Search the Cinema Head Cheese Archives!

October 10, 2013

Movie Review: Halloween (35th Anniversary Edition, Blu-ray)

When John Carpenter and Debra Hill unleashed the original Halloween on moviegoers in 1978, horror would never be the same. The success of Halloween brought on hordes of rip-offs - even the equally lucrative Friday the 13th series was a cash-in. This amazing feat in independent cinema a testament of the magic created by the team of those talented young filmmakers and actress, Jamie Lee Curtis. I don't know how many times I've seen it but I do know I've seen Halloween on just about every format.
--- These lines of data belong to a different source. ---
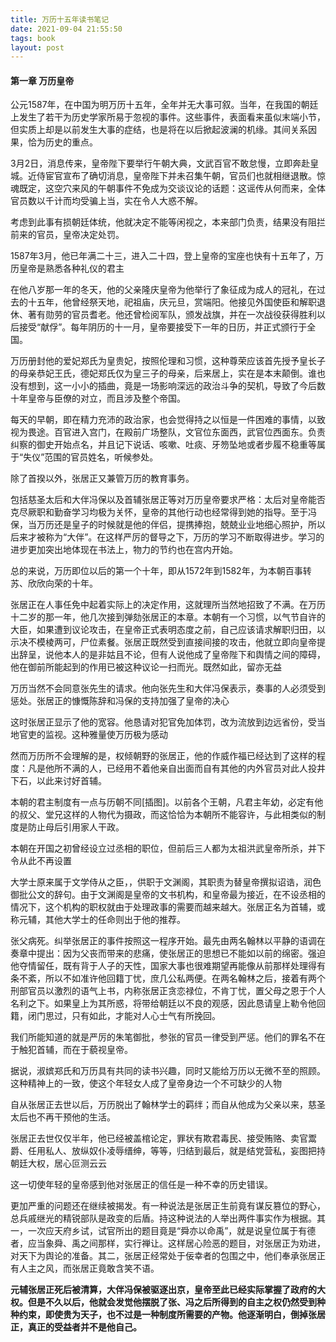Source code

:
 ```yaml
---
title: 万历十五年读书笔记
date: 2021-09-04 21:55:50
tags: book
layout: post
---
```



#### 第一章 万历皇帝

公元1587年，在中国为明万历十五年，全年并无大事可叙。当年，在我国的朝廷上发生了若干为历史学家所易于忽视的事件。这些事件，表面看来虽似末端小节，但实质上却是以前发生大事的症结，也是将在以后掀起波澜的机缘。其间关系因果，恰为历史的重点。

3月2日，消息传来，皇帝陛下要举行午朝大典，文武百官不敢怠慢，立即奔赴皇城。近侍宦官宣布了确切消息，皇帝陛下并未召集午朝，官员们也就相继退散。惊魂既定，这空穴来风的午朝事件不免成为交谈议论的话题：这谣传从何而来，全体官员数以千计而均受骗上当，实在令人大惑不解。

考虑到此事有损朝廷体统，他就决定不能等闲视之，本来部门负责，结果没有阻拦前来的官员，皇帝决定处罚。



1587年3月，他已年满二十三，进入二十四，登上皇帝的宝座也快有十五年了，万历皇帝是熟悉各种礼仪的君主

在他八岁那一年的冬天，他的父亲隆庆皇帝为他举行了象征成为成人的冠礼，在过去的十五年，他曾经祭天地，祀祖庙，庆元旦，赏端阳。他接见外国使臣和解职退休、著有勋劳的官员耆老。他还曾检阅军队，颁发战旗，并在一次战役获得胜利以后接受“献俘”。每年阴历的十一月，皇帝要接受下一年的日历，并正式颁行于全国。

万历册封他的爱妃郑氏为皇贵妃，按照伦理和习惯，这种尊荣应该首先授予皇长子的母亲恭妃王氏，德妃郑氏仅为皇三子的母亲，后来居上，实在是本末颠倒。谁也没有想到，这一小小的插曲，竟是一场影响深远的政治斗争的契机，导致了今后数十年皇帝与臣僚的对立，而且涉及整个帝国。



每天的早朝，即在精力充沛的政治家，也会觉得持之以恒是一件困难的事情，以致视为畏途。百官进入宫门，在殿前广场整队，文官位东面西，武官位西面东。负责纠察的御史开始点名，并且记下说话、咳嗽、吐痰、牙笏坠地或者步履不稳重等属于“失仪”范围的官员姓名，听候参处。

除了首揆以外，张居正又兼管万历的教育事务。

包括慈圣太后和大伴冯保以及首辅张居正等对万历皇帝要求严格：太后对皇帝能否克尽厥职和勤奋学习均极为关怀，皇帝的其他行动也经常得到她的指导。至于冯保，当万历还是皇子的时候就是他的伴侣，提携捧抱，兢兢业业地细心照护，所以后来才被称为“大伴”。在这样严厉的督导之下，万历的学习不断取得进步。学习的进步更加突出地体现在书法上，物力的节约也在宫内开始。

总的来说，万历即位以后的第一个十年，即从1572年到1582年，为本朝百事转苏、欣欣向荣的十年。



张居正在人事任免中起着实际上的决定作用，这就理所当然地招致了不满。在万历十二岁的那一年，他几次接到弹劾张居正的本章。本朝有一个习惯，以气节自许的大臣，如果遭到议论攻击，在皇帝正式表明态度之前，自己应该请求解职归田，以示决不模棱两可，尸位素餐。张居正既然受到直接间接的攻击，他就立即向皇帝提出辞呈，说他本人的是非姑且不论，但有人说他成了皇帝陛下和舆情之间的障碍，他在御前所能起到的作用已被这种议论一扫而光。既然如此，留亦无益

万历当然不会同意张先生的请求。他向张先生和大伴冯保表示，奏事的人必须受到惩处。张居正的慷慨陈辞和冯保的支持加强了皇帝的决心

这时张居正显示了他的宽容。他恳请对犯官免加体罚，改为流放到边远省份，受当地官吏的监视。这种雅量使万历极为感动

然而万历所不会理解的是，权倾朝野的张居正，他的作威作福已经达到了这样的程度：凡是他所不满的人，已经用不着他亲自出面而自有其他的内外官员对此人投井下石，以此来讨好首辅。

本朝的君主制度有一点与历朝不同[插图]。以前各个王朝，凡君主年幼，必定有他的叔父、堂兄这样的人物代为摄政，而这恰恰为本朝所不能容许，与此相类似的制度是防止母后引用家人干政。

本朝在开国之初曾经设立过丞相的职位，但前后三人都为太祖洪武皇帝所杀，并下令从此不再设置

大学士原来属于文学侍从之臣，，供职于文渊阁，其职责为替皇帝撰拟诏诰，润色御批公文的辞句。由于文渊阁是皇帝的文书机构，和皇帝最为接近，在不设丞相的情况下，这个机构的职权就由于处理政事的需要而越来越大。张居正名为首辅，或称元辅，其他大学士的任命则出于他的推荐。



张父病死。纠举张居正的事件按照这一程序开始。最先由两名翰林以平静的语调在奏章中提出：因为父丧而带来的悲痛，使张居正的思想已不能如以前的绵密。强迫他夺情留任，既有背于人子的天性，国家大事也很难期望再能像从前那样处理得有条不紊，所以不如准许他回籍丁忧，庶几公私两便。在两名翰林之后，接着有两个刑部官员以激烈的语气上书，内称张居正贪恋禄位，不肯丁忧，置父母之恩于个人名利之下。如果皇上为其所惑，将带给朝廷以不良的观感，因此恳请皇上勒令他回籍，闭门思过，只有如此，才能对人心士气有所挽回。

我们所能知道的就是严厉的朱笔御批，参张的官员一律受到严惩。他们的罪名不在于触犯首辅，而在于藐视皇帝。



据说，淑嫔郑氏和万历具有共同的读书兴趣，同时又能给万历以无微不至的照顾。这种精神上的一致，使这个年轻女人成了皇帝身边一个不可缺少的人物



自从张居正去世以后，万历脱出了翰林学士的羁绊；而自从他成为父亲以来，慈圣太后也不再干预他的生活。

张居正去世仅仅半年，他已经被盖棺论定，罪状有欺君毒民、接受贿赂、卖官鬻爵、任用私人、放纵奴仆凌辱缙绅，等等，归结到最后，就是结党营私，妄图把持朝廷大权，居心叵测云云

这一切使年轻的皇帝感到他对张居正的信任是一种不幸的历史错误。



更加严重的问题还在继续被揭发。有一种说法是张居正生前竟有谋反篡位的野心，总兵戚继光的精锐部队是政变的后盾。持这种说法的人举出两件事实作为根据。其一，一次应天府乡试，试官所出的题目竟是“舜亦以命禹”，就是说皇位属于有德者，应当象舜、禹之间那样，实行禅让。这样居心险恶的题目，对张居正为劝进，对天下为舆论的准备。其二，张居正经常处于佞幸者的包围之中，他们奉承张居正有人主之风，而张居正竟敢含笑不语。

**元辅张居正死后被清算，大伴冯保被驱逐出京，皇帝至此已经实际掌握了政府的大权。但是不久以后，他就会发觉他摆脱了张、冯之后所得到的自主之权仍然受到种种约束，即使贵为天子，也不过是一种制度所需要的产物。他逐渐明白，倒掉张居正，真正的受益者并不是他自己。**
The latest Blu-ray release of Halloween has some nice little upgrades on quality on the previous release - but is it worth the upgrade?

Halloween hits the viewer instantly with a fantastic opening P.O.V showing a young Michael Myers lurking around his house, grabbing a knife and slowly going up the stairs where he goes to off his very naked sister. This is a textbook way to open a horror movie in my opinion. It is horror, right? Carpenter is aware of what he wants do - and that's to scare the shit out of you.
As we all know, Michael grows up, escapes from an insane asylum and returns to the scene to murder his younger sister, Laurie Strode (Jamie Lee Curtis, The Fog, Prom Night). Possibly the greatest character in this storied franchise is Dr. Sam Loomis, played by the always remarkable Donald Pleasance, a man on a mission to kill the hulking, William Shatner mask wearing psycho.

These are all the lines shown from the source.